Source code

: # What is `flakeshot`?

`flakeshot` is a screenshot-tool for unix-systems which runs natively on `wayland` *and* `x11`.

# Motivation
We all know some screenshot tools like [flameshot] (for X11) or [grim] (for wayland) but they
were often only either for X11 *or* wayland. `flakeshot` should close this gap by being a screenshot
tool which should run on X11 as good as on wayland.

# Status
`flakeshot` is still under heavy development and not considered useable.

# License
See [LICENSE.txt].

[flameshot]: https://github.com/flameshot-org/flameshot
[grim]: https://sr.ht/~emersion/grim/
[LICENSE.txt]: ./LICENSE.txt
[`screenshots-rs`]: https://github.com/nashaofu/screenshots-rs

.....

REQUIREMENT - Beginning with the first line and ending with the last, copy the material above exactly.

RESPONSE AREA -
Source code

: # What is `flakeshot`?

`flakeshot` is a screenshot-tool for unix-systems which runs natively on `wayland` *and* `x11`.

# Motivation
We all know some screenshot tools like [flameshot] (for X11) or [grim] (for wayland) but they
were often only either for X11 *or* wayland. `flakeshot` should close this gap by being a screenshot
tool which should run on X11 as good as on wayland.

# Status
`flakeshot` is still under heavy development and not considered useable.

# License
See [LICENSE.txt].

[flameshot]: https://github.com/flameshot-org/flameshot
[grim]: https://sr.ht/~emersion/grim/
[LICENSE.txt]: ./LICENSE.txt
[`screenshots-rs`]: https://github.com/nashaofu/screenshots-rs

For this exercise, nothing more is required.